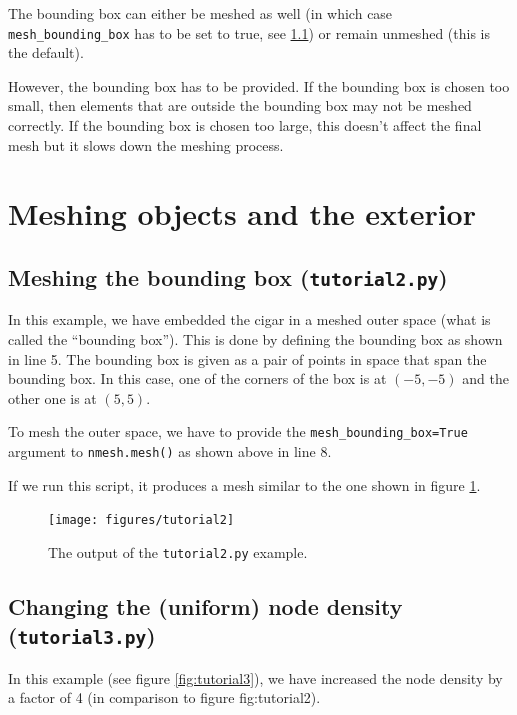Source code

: \documentclass[10pt,a4paper]{book}
\newcommand{\py}[1]{\texttt{\color{blue}#1}}
\begin{document}
The bounding box can either be meshed as well (in which case
\py{mesh\_bounding\_box} has to be set to true, see
\ref{sec:meshingtheboundingbox}) or remain unmeshed (this is the
default).

However, the bounding box has to be provided. If the bounding box is
chosen too small, then elements that are outside the bounding box may
not be meshed correctly. If the bounding box is chosen too large, this
doesn't affect the final mesh but it slows down the meshing process.

\section{Meshing objects and the exterior}

\subsection{Meshing the bounding box (\texttt{tutorial2.py})}
\label{sec:meshingtheboundingbox}



In this example, we have embedded the cigar in a meshed outer space
(what is called the ``bounding box''). This is done by defining the
bounding box as shown in line 5. The bounding box is given as a pair
of points in space that span the bounding box. In this case, one of
the corners of the box is at $(-5,-5)$ and the other one is at
$(5,5)$. 

To mesh the outer space, we have to provide the
\py{mesh\_bounding\_box=True} argument to \py{nmesh.mesh()} as shown
above in line 8.


If we run this script, it produces a mesh similar to the one shown in figure \ref{fig:tutorial2}.

\begin{figure}[tbh]
\centerline{\texttt{[image: figures/tutorial2]}}
\caption{\label{fig:tutorial2}The output of the \py{tutorial2.py} example.}
\end{figure}


 
\subsection{Changing the  (uniform) node density (\texttt{tutorial3.py})}



In this example (see figure \ref{fig:tutorial3}), we have increased the node density by a factor of 4 (in comparison to figure {fig:tutorial2}). 
\end{document}
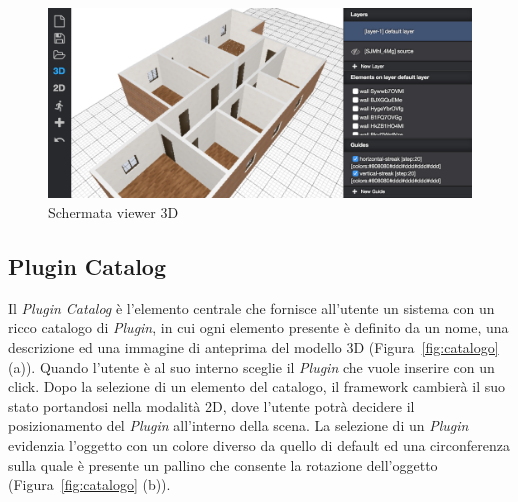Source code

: \begin{figure}[htbp] %
   \centering
   \includegraphics[width=1\linewidth]{images/3d}
   \caption{Schermata viewer 3D }
   \label{fig:viewer3D}
\end{figure}
\newpage

\subsection{Plugin Catalog}
\label{sec:chapter_2_section_2_sub_3}

\noindent
 Il \emph{Plugin Catalog} \`e l'elemento centrale che fornisce all'utente un sistema con un ricco catalogo di \emph{Plugin},
 in cui ogni elemento presente \`e definito da un nome, una descrizione ed una
 immagine di anteprima del modello 3D (Figura~\ref{fig:catalogo} (a)). Quando l'utente \`e al suo interno
 sceglie il \emph{Plugin} che vuole inserire con un click.
 Dopo la selezione di un elemento del catalogo, il framework cambierà il suo stato portandosi nella modalit\`a 2D,
 dove l'utente potrà decidere il posizionamento del \emph{Plugin} all'interno della scena.
 La selezione di un \emph{Plugin} evidenzia l'oggetto con un colore diverso da quello di default ed una circonferenza sulla quale è presente un pallino
 che consente la rotazione dell'oggetto (Figura~\ref{fig:catalogo} (b)).

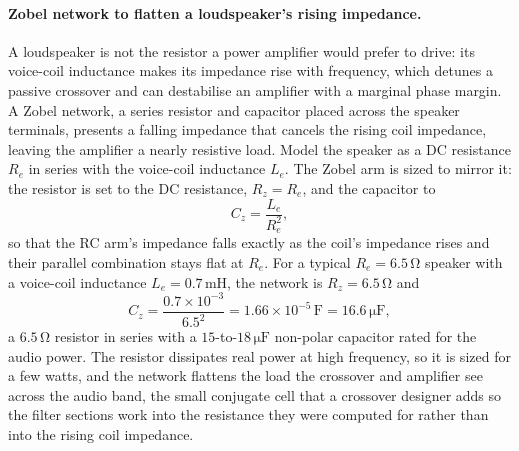 \paragraph{Zobel network to flatten a loudspeaker's rising impedance.}
A loudspeaker is not the resistor a power amplifier would prefer to drive: its
voice-coil inductance makes its impedance rise with frequency, which detunes a
passive crossover and can destabilise an amplifier with a marginal phase margin.
A Zobel network, a series resistor and capacitor placed across the speaker
terminals, presents a falling impedance that cancels the rising coil impedance,
leaving the amplifier a nearly resistive load. Model the speaker as a DC
resistance $R_e$ in series with the voice-coil inductance $L_e$. The Zobel arm is
sized to mirror it: the resistor is set to the DC resistance, $R_z = R_e$, and
the capacitor to
\[
C_z = \frac{L_e}{R_e^{2}},
\]
so that the RC arm's impedance falls exactly as the coil's impedance rises and
their parallel combination stays flat at $R_e$. For a typical
$R_e = 6.5\,\si{\ohm}$ speaker with a voice-coil inductance $L_e = 0.7\,\si{
\milli\henry}$, the network is $R_z = 6.5\,\si{\ohm}$ and
\[
C_z = \frac{0.7\times 10^{-3}}{6.5^{2}} = 1.66\times 10^{-5}\,\si{\farad}
= 16.6\,\si{\micro\farad},
\]
a $6.5\,\si{\ohm}$ resistor in series with a $15$-to-$18\,\si{\micro\farad}$
non-polar capacitor rated for the audio power. The resistor dissipates real power
at high frequency, so it is sized for a few watts, and the network flattens the
load the crossover and amplifier see across the audio band, the small conjugate
cell that a crossover designer adds so the filter sections work into the
resistance they were computed for rather than into the rising coil impedance.

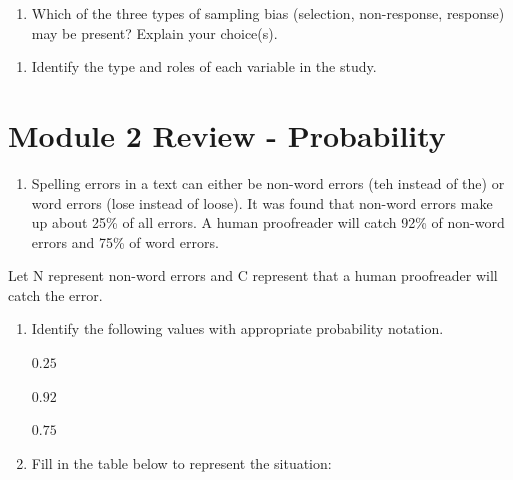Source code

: \documentclass[
]{report}
\providecommand{\tightlist}{%
  \setlength{\itemsep}{0pt}\setlength{\parskip}{0pt}}
\begin{document}
\vspace{0.4in}

\begin{enumerate}
\def\labelenumi{\alph{enumi}.}
\setcounter{enumi}{2}
\tightlist
\item
  Which of the three types of sampling bias (selection, non-response, response) may be present? Explain your choice(s).
\end{enumerate}

\vspace{0.4in}

\begin{enumerate}
\def\labelenumi{\alph{enumi}.}
\setcounter{enumi}{3}
\tightlist
\item
  Identify the type and roles of each variable in the study.
\end{enumerate}

\vspace{0.6in}

\newpage

\section{Module 2 Review - Probability}\label{module-2-review---probability}

\begin{enumerate}
\def\labelenumi{\arabic{enumi}.}
\tightlist
\item
  Spelling errors in a text can either be non-word errors (teh instead of the) or word errors (lose instead of loose). It was found that non-word errors make up about 25\% of all errors. A human proofreader will catch 92\% of non-word errors and 75\% of word errors.
\end{enumerate}

Let N represent non-word errors and C represent that a human proofreader will catch the error.

\begin{enumerate}
\def\labelenumi{\alph{enumi}.}
\item
  Identify the following values with appropriate probability notation.
  \vspace{2mm}

  \(0.25\)
  \vspace{2mm}

  \(0.92\)
  \vspace{2mm}

  \(0.75\)
  \vspace{2mm}
\item
  Fill in the table below to represent the situation:
\end{enumerate}
\end{document}
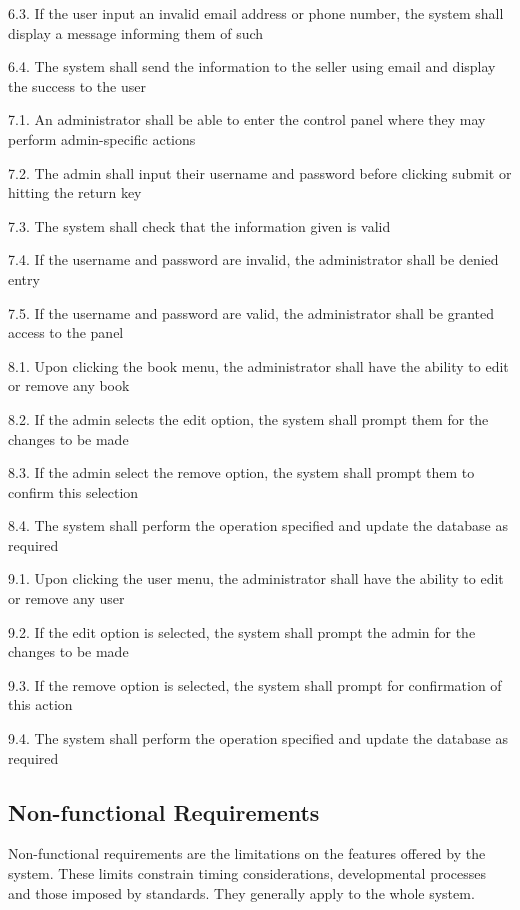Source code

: \documentclass[11pt]{article}
\begin{document}
6.3. If the user input an invalid email address or phone number, the system shall display a message informing them of such

6.4. The system shall send the information to the seller using email and display the success to the user

7.1. An administrator shall be able to enter the control panel where they may perform admin-specific actions

7.2. The admin shall input their username and password before clicking submit or hitting the return key

7.3. The system shall check that the information given is valid

7.4. If the username and password are invalid, the administrator shall be denied entry

7.5. If the username and password are valid, the administrator shall be granted access to the panel

8.1. Upon clicking the book menu, the administrator shall have the ability to edit or remove any book

8.2. If the admin selects the edit option, the system shall prompt them for the changes to be made

8.3. If the admin select the remove option, the system shall prompt them to confirm this selection

8.4. The system shall perform the operation specified and update the database as required

9.1. Upon clicking the user menu, the administrator shall have the ability to edit or remove any user

9.2. If the edit option is selected, the system shall prompt the admin for the changes to be made

9.3. If the remove option is selected, the system shall prompt for confirmation of this action

9.4. The system shall perform the operation specified and update the
database as required

\subsection{Non-functional Requirements}
\label{sec:non-func-reqs}

Non-functional requirements are the limitations on the features
offered by the system. These limits constrain timing considerations,
developmental processes and those imposed by standards. They generally
apply to the whole system.
\end{document}
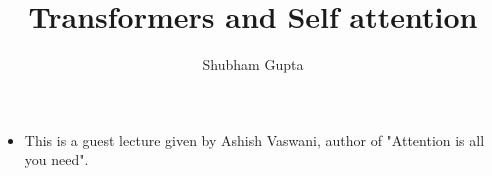 \documentclass[a4paper]{article}
\title{Transformers and Self attention}
\author{Shubham Gupta}
\begin{document}
\maketitle
\begin{itemize}
    \item This is a guest lecture given by Ashish Vaswani, author of "Attention is all you need".
\end{itemize}
\end{document}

> _WHAT YOU HAVE TO DO_
Each record has to be set down verbatim, and the pictures must not appear in the copy.

> _YOUR RESPONSE_
Source code

: \documentclass[10pt,a4paper]{book}
\newcommand{\py}[1]{\texttt{\color{blue}#1}}
\begin{document}
The bounding box can either be meshed as well (in which case
\py{mesh\_bounding\_box} has to be set to true, see
\ref{sec:meshingtheboundingbox}) or remain unmeshed (this is the
default).

However, the bounding box has to be provided. If the bounding box is
chosen too small, then elements that are outside the bounding box may
not be meshed correctly. If the bounding box is chosen too large, this
doesn't affect the final mesh but it slows down the meshing process.

\section{Meshing objects and the exterior}

\subsection{Meshing the bounding box (\texttt{tutorial2.py})}
\label{sec:meshingtheboundingbox}



In this example, we have embedded the cigar in a meshed outer space
(what is called the ``bounding box''). This is done by defining the
bounding box as shown in line 5. The bounding box is given as a pair
of points in space that span the bounding box. In this case, one of
the corners of the box is at $(-5,-5)$ and the other one is at
$(5,5)$. 

To mesh the outer space, we have to provide the
\py{mesh\_bounding\_box=True} argument to \py{nmesh.mesh()} as shown
above in line 8.


If we run this script, it produces a mesh similar to the one shown in figure \ref{fig:tutorial2}.

\begin{figure}[tbh]
\centerline{\texttt{[image: figures/tutorial2]}}
\caption{\label{fig:tutorial2}The output of the \py{tutorial2.py} example.}
\end{figure}


 
\subsection{Changing the  (uniform) node density (\texttt{tutorial3.py})}



In this example (see figure \ref{fig:tutorial3}), we have increased the node density by a factor of 4 (in comparison to figure {fig:tutorial2}). 
\end{document}
Source code

: \begin{figure}[htbp] %
   \centering
   \includegraphics[width=1\linewidth]{images/3d}
   \caption{Schermata viewer 3D }
   \label{fig:viewer3D}
\end{figure}
\newpage

\subsection{Plugin Catalog}
\label{sec:chapter_2_section_2_sub_3}

\noindent
 Il \emph{Plugin Catalog} \`e l'elemento centrale che fornisce all'utente un sistema con un ricco catalogo di \emph{Plugin},
 in cui ogni elemento presente \`e definito da un nome, una descrizione ed una
 immagine di anteprima del modello 3D (Figura~\ref{fig:catalogo} (a)). Quando l'utente \`e al suo interno
 sceglie il \emph{Plugin} che vuole inserire con un click.
 Dopo la selezione di un elemento del catalogo, il framework cambierà il suo stato portandosi nella modalit\`a 2D,
 dove l'utente potrà decidere il posizionamento del \emph{Plugin} all'interno della scena.
 La selezione di un \emph{Plugin} evidenzia l'oggetto con un colore diverso da quello di default ed una circonferenza sulla quale è presente un pallino
 che consente la rotazione dell'oggetto (Figura~\ref{fig:catalogo} (b)).

 \paragraph{Zobel network to flatten a loudspeaker's rising impedance.}
A loudspeaker is not the resistor a power amplifier would prefer to drive: its
voice-coil inductance makes its impedance rise with frequency, which detunes a
passive crossover and can destabilise an amplifier with a marginal phase margin.
A Zobel network, a series resistor and capacitor placed across the speaker
terminals, presents a falling impedance that cancels the rising coil impedance,
leaving the amplifier a nearly resistive load. Model the speaker as a DC
resistance $R_e$ in series with the voice-coil inductance $L_e$. The Zobel arm is
sized to mirror it: the resistor is set to the DC resistance, $R_z = R_e$, and
the capacitor to
\[
C_z = \frac{L_e}{R_e^{2}},
\]
so that the RC arm's impedance falls exactly as the coil's impedance rises and
their parallel combination stays flat at $R_e$. For a typical
$R_e = 6.5\,\si{\ohm}$ speaker with a voice-coil inductance $L_e = 0.7\,\si{
\milli\henry}$, the network is $R_z = 6.5\,\si{\ohm}$ and
\[
C_z = \frac{0.7\times 10^{-3}}{6.5^{2}} = 1.66\times 10^{-5}\,\si{\farad}
= 16.6\,\si{\micro\farad},
\]
a $6.5\,\si{\ohm}$ resistor in series with a $15$-to-$18\,\si{\micro\farad}$
non-polar capacitor rated for the audio power. The resistor dissipates real power
at high frequency, so it is sized for a few watts, and the network flattens the
load the crossover and amplifier see across the audio band, the small conjugate
cell that a crossover designer adds so the filter sections work into the
resistance they were computed for rather than into the rising coil impedance.

Source code

: \documentclass[
]{report}
\providecommand{\tightlist}{%
  \setlength{\itemsep}{0pt}\setlength{\parskip}{0pt}}
\begin{document}
\vspace{0.4in}

\begin{enumerate}
\def\labelenumi{\alph{enumi}.}
\setcounter{enumi}{2}
\tightlist
\item
  Which of the three types of sampling bias (selection, non-response, response) may be present? Explain your choice(s).
\end{enumerate}

\vspace{0.4in}

\begin{enumerate}
\def\labelenumi{\alph{enumi}.}
\setcounter{enumi}{3}
\tightlist
\item
  Identify the type and roles of each variable in the study.
\end{enumerate}

\vspace{0.6in}

\newpage

\section{Module 2 Review - Probability}\label{module-2-review---probability}

\begin{enumerate}
\def\labelenumi{\arabic{enumi}.}
\tightlist
\item
  Spelling errors in a text can either be non-word errors (teh instead of the) or word errors (lose instead of loose). It was found that non-word errors make up about 25\% of all errors. A human proofreader will catch 92\% of non-word errors and 75\% of word errors.
\end{enumerate}

Let N represent non-word errors and C represent that a human proofreader will catch the error.

\begin{enumerate}
\def\labelenumi{\alph{enumi}.}
\item
  Identify the following values with appropriate probability notation.
  \vspace{2mm}

  \(0.25\)
  \vspace{2mm}

  \(0.92\)
  \vspace{2mm}

  \(0.75\)
  \vspace{2mm}
\item
  Fill in the table below to represent the situation:
\end{enumerate}
\end{document}
Source code

: \documentclass[11pt]{article}
\begin{document}
6.3. If the user input an invalid email address or phone number, the system shall display a message informing them of such

6.4. The system shall send the information to the seller using email and display the success to the user

7.1. An administrator shall be able to enter the control panel where they may perform admin-specific actions

7.2. The admin shall input their username and password before clicking submit or hitting the return key

7.3. The system shall check that the information given is valid

7.4. If the username and password are invalid, the administrator shall be denied entry

7.5. If the username and password are valid, the administrator shall be granted access to the panel

8.1. Upon clicking the book menu, the administrator shall have the ability to edit or remove any book

8.2. If the admin selects the edit option, the system shall prompt them for the changes to be made

8.3. If the admin select the remove option, the system shall prompt them to confirm this selection

8.4. The system shall perform the operation specified and update the database as required

9.1. Upon clicking the user menu, the administrator shall have the ability to edit or remove any user

9.2. If the edit option is selected, the system shall prompt the admin for the changes to be made

9.3. If the remove option is selected, the system shall prompt for confirmation of this action

9.4. The system shall perform the operation specified and update the
database as required

\subsection{Non-functional Requirements}
\label{sec:non-func-reqs}

Non-functional requirements are the limitations on the features
offered by the system. These limits constrain timing considerations,
developmental processes and those imposed by standards. They generally
apply to the whole system.
\end{document}
 \documentclass[a4paper]{article}
\title{Transformers and Self attention}
\author{Shubham Gupta}
\begin{document}
\maketitle
\begin{itemize}
    \item This is a guest lecture given by Ashish Vaswani, author of "Attention is all you need".
\end{itemize}
\end{document}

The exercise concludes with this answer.